- Cover art featuring John Lennon's childhood home at 251 Menlove Avenue in Woolton, Liverpool

Single by Oasis

from the album Definitely Maybe
- B-side: "Up in the Sky" (acoustic); "Cloudburst"; "Supersonic" (live);
- Released: 8 August 1994
- Studio: Clear (Manchester, England)
- Genre: Britpop; rock;
- Length: 4:36 (album version); 3:43 (radio edit);
- Label: Creation
- Songwriter: Noel Gallagher
- Producers: Oasis; Mark Coyle; Owen Morris;

Oasis singles chronology
| "Shakermaker" (1994) | "Live Forever" (1994) | "Cigarettes & Alcohol" (1994) |

Definitely Maybe track listing
- 11 tracks "Rock 'n' Roll Star"; "Shakermaker"; "Live Forever"; "Up in the Sky"; "Columbia"; "Supersonic"; "Bring It on Down"; "Cigarettes & Alcohol"; "Digsy's Dinner"; "Slide Away"; "Married with Children";

Audio sample
- file; help;

Music video
- "Live Forever" on YouTube

Music video
- "Live Forever" (US version) on YouTube

= Live Forever (Oasis song) =

1994 single by Oasis

"Live Forever" is a song by the English rock band Oasis. Written by Noel Gallagher, the song was released as the third single from their debut album Definitely Maybe (1994) on 8 August 1994, by Creation Records, just prior to that album's release. Inspired by the Rolling Stones' "Shine a Light", "Live Forever" features a basic song structure and lyrics with an optimistic outlook that contrasted with the attitude of the grunge bands popular at the time.
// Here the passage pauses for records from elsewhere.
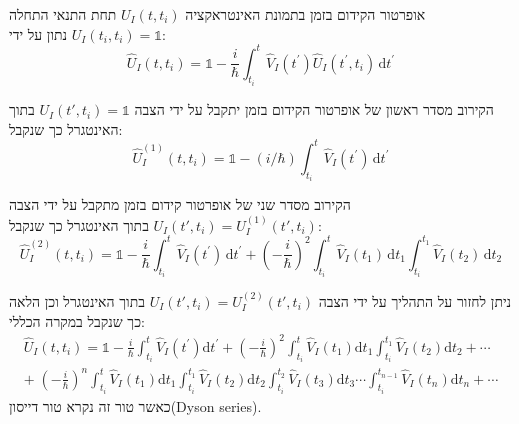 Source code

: \documentclass{tstextbook}
\begin{document}
\begin{corollary}
אופרטור הקידום בזמן בתמונת האינטראקציה \(U_{I}(t,t_{i})\) תחת התנאי התחלה \(U_{I}(t_{i},t_{i})=\mathbb{1}\) נתון על ידי:
$$\hat{U}_{I}(t,t_{i})=\mathbb{1} -\frac{i}{\hbar}\int_{t_{i}}^{t}\hat{V}_{I}\left( t^{\prime} \right)\hat{U}_{I}\left( t^{\prime},t_{i} \right)\,\mathrm{d}t^{\prime}$$

\end{corollary}
\begin{proposition}
הקירוב מסדר ראשון של אופרטור הקידום בזמן יתקבל על ידי הצבה \(U_{I}(t',t_{i})=\mathbb{1}\) בתוך האינטגרל כך שנקבל:
$$\hat{U}_{I}^{(1)}(t,t_{i})=\mathbb{1} -\left( i/\hbar \right)\int_{t_{i}}^{t}\hat{V}_{I}\left( t^{\prime} \right)\,\mathrm{d}t^{\prime}$$

\end{proposition}
\begin{proposition}
הקירוב מסדר שני של אופרטור קידום בזמן מתקבל על ידי הצבה \(U_{I}(t',t_{i})=U_{I}^{(1)}(t',t_{i})\) בתוך האינטגרל כך שנקבל:
$$\hat{U}_{I}^{(2)}(t,t_{i})=\mathbb{1} -\frac{i}{\hbar}\int_{t_{i}}^{t}\hat{V}_{I}\left( t^{\prime} \right)\,\mathrm{d}t^{\prime}+\left(-\frac{i}{\hbar}\right)^{2}\int_{t_{i}}^{t}\hat{V}_{I}(t_{1})\,\mathrm{d}t_{1}\int_{t_{i}}^{t_{1}}\hat{V}_{I}(t_{2})\,\mathrm{d}t_{2}$$

\end{proposition}
\begin{corollary}
ניתן לחזור על התהליך על ידי הצבה \(U_{I}(t',t_{i})=U_{I}^{(2)}(t',t_{i})\) בתוך האינטגרל וכן הלאה כך שנקבל במקרה הכללי:
$$\begin{gather}\hat{U}_{I}(t,t_{i})=\mathbb{1} -\frac{i}{\hbar}\int_{t_{i}}^{t}\hat{V}_{I}\left( t^{\prime} \right)\mathrm{d}t^{\prime}+\left(-\frac{i}{\hbar}\right)^{2}\int_{t_{i}}^{t}\hat{V}_{I}(t_{1})\mathrm{d}t_{1}\int_{t_{i}}^{t_{1}}\hat{V}_{I}(t_{2})\mathrm{d}t_{2}+\cdots \\ +\;\left(-\frac{i}{\hbar}\right)^{n}\!\!\int_{t_{i}}^{t}\hat{V}_{I}(t_{1})\mathrm{d}t_{1}\!\int_{t_{i}}^{t_{1}}\hat{V}_{I}(t_{2})\mathrm{d}t_{2}\!\int_{t_{i}}^{t_{2}}\hat{V}_{I}(t_{3})\mathrm{d}t_{3}\cdots\int_{t_{i}}^{t_{n-1}}\hat{V}_{I}(t_{n})\mathrm{d}t_{n}+\cdots 
\end{gather}$$
כאשר טור זה נקרא טור דייסון(Dyson series).

\end{corollary}
\end{document}
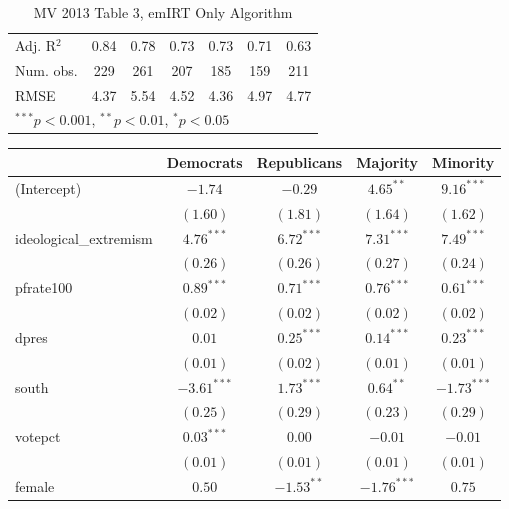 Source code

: \documentclass[12pt]{article}
\begin{document}
\begin{table}
\begin{center}
\begin{tabular}{l c c c c c c }
			Adj. R$^2$             & 0.84         & 0.78          & 0.73          & 0.73         & 0.71           & 0.63          \\
			Num. obs.              & 229          & 261           & 207           & 185          & 159            & 211           \\
			RMSE                   & 4.37         & 5.54          & 4.52          & 4.36         & 4.97           & 4.77          \\
			\hline
			\multicolumn{7}{l}{\scriptsize{$^{***}p<0.001$, $^{**}p<0.01$, $^*p<0.05$}}
		\end{tabular}
		\caption{MV 2013 Table 3, emIRT Only Algorithm}
	\end{center}
\end{table}


\begin{table}
	\begin{center}
		\begin{tabular}{l c c c c }
			\hline
			& Democrats & Republicans & Majority & Minority \\
			\hline
			(Intercept)            & $-1.74$       & $-0.29$      & $4.65^{**}$   & $9.16^{***}$  \\
			& $(1.60)$      & $(1.81)$     & $(1.64)$      & $(1.62)$      \\
			ideological\_extremism & $4.76^{***}$  & $6.72^{***}$ & $7.31^{***}$  & $7.49^{***}$  \\
			& $(0.26)$      & $(0.26)$     & $(0.27)$      & $(0.24)$      \\
			pfrate100              & $0.89^{***}$  & $0.71^{***}$ & $0.76^{***}$  & $0.61^{***}$  \\
			& $(0.02)$      & $(0.02)$     & $(0.02)$      & $(0.02)$      \\
			dpres                  & $0.01$        & $0.25^{***}$ & $0.14^{***}$  & $0.23^{***}$  \\
			& $(0.01)$      & $(0.02)$     & $(0.01)$      & $(0.01)$      \\
			south                  & $-3.61^{***}$ & $1.73^{***}$ & $0.64^{**}$   & $-1.73^{***}$ \\
			& $(0.25)$      & $(0.29)$     & $(0.23)$      & $(0.29)$      \\
			votepct                & $0.03^{***}$  & $0.00$       & $-0.01$       & $-0.01$       \\
			& $(0.01)$      & $(0.01)$     & $(0.01)$      & $(0.01)$      \\
			female                 & $0.50$        & $-1.53^{**}$ & $-1.76^{***}$ & $0.75$        \\

\end{tabular}
\end{center}
\end{table}
\end{document}
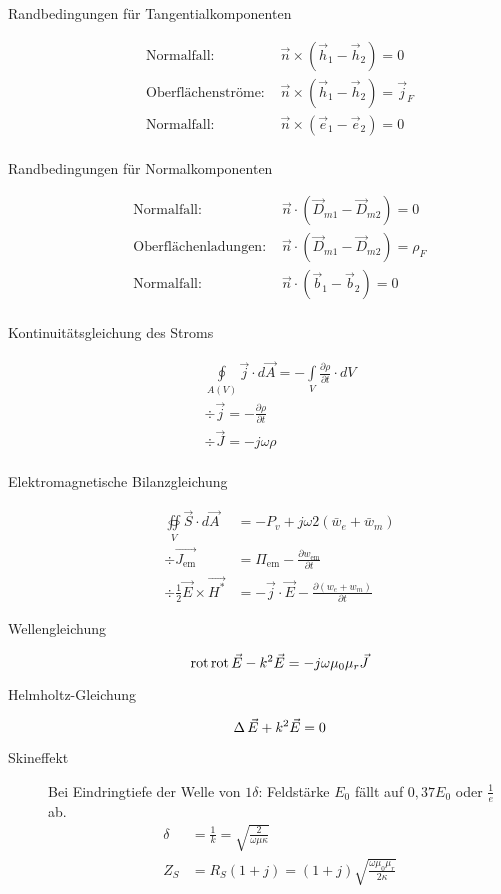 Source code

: \begin{description}
\item[Randbedingungen für Tangentialkomponenten]
\begin{align*}
\text{Normalfall: }&\vec{n}\times\left(\vec{h}_1 - \vec{h}_2 \right) = 0 \\
\text{Oberflächenströme: }&\vec{n}\times\left(\vec{h}_1 - \vec{h}_2 \right) = \vec{j}_F \\
\text{Normalfall: }&\vec{n}\times\left(\vec{e}_1 - \vec{e}_2 \right) = 0 \\
\end{align*}

\item[Randbedingungen für Normalkomponenten]
\begin{align*}
\text{Normalfall: }&\vec{n}\cdot\left(\vec{D}_{m1} - \vec{D}_{m2} \right) = 0 \\
\text{Oberflächenladungen: }&\vec{n}\cdot\left(\vec{D}_{m1} - \vec{D}_{m2} \right) = \rho_F \\
\text{Normalfall: }&\vec{n}\cdot\left(\vec{b}_1 - \vec{b}_2 \right) = 0 \\
\end{align*}

\item[Kontinuitätsgleichung des Stroms]
\begin{align*}
\oint\limits_{A(V)} \vec{j} \cdot d\vec{A} = - \int\limits_V \frac{\partial \rho}{\partial t} \cdot dV \\
\div{\vec{j}} = - \frac{\partial \rho}{\partial t} \\
\div{\vec{J}} = - j \omega \rho \\
\end{align*}

\item[Elektromagnetische Bilanzgleichung]
\begin{align*}
\oiint\limits_V \vec{S} \cdot d\vec{A} &= -P_v + j\omega 2(\bar{w}_e + \bar{w}_m) \\
\div{\vec{J_\text{em}}} &= \Pi_\text{em} - \frac{\partial w_\text{em}}{\partial t} \\
\div{\frac{1}{2}\vec{E}\times\vec{H^*}} &= -\vec{j}\cdot\vec{E} - \frac{\partial(w_e + w_m)}{\partial t}
\end{align*}

\item[Wellengleichung]
\begin{equation*}
\text{rot}\, \text{rot}\, \vec{E} - k^2\vec{E} = -j \omega \mu_0 \mu_r \vec{J}
\end{equation*}

\item[Helmholtz-Gleichung]
\begin{equation*}
\Delta\, \vec{E} + k^2 \vec{E} = 0
\end{equation*}

\item[Skineffekt] Bei Eindringtiefe der Welle von $1\delta$: Feldstärke $E_0$ fällt auf $0,37 E_0$ oder $\frac{1}{e}$ ab.
\begin{align*}
\delta &= \frac{1}{k} = \sqrt{\frac{2}{\omega \mu \kappa}} \\
Z_S &= R_S(1+j) = (1+j) \sqrt{\frac{\omega \mu_0 \mu_r}{2 \kappa}}
\end{align*}
\end{description}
Two different music videos were produced to accompany it, directed by Carlos Grasso and Nick Egan. The song was the first Oasis single to enter the top ten in the United Kingdom, and garnered critical acclaim. In 2017, lead singer Liam Gallagher declared it his favourite Oasis song. The British Phonographic Industry certified the song triple platinum in July 2024. Upon Oasis' reunion in August 2024, the song reached a new peak of number eight on the UK Singles Chart.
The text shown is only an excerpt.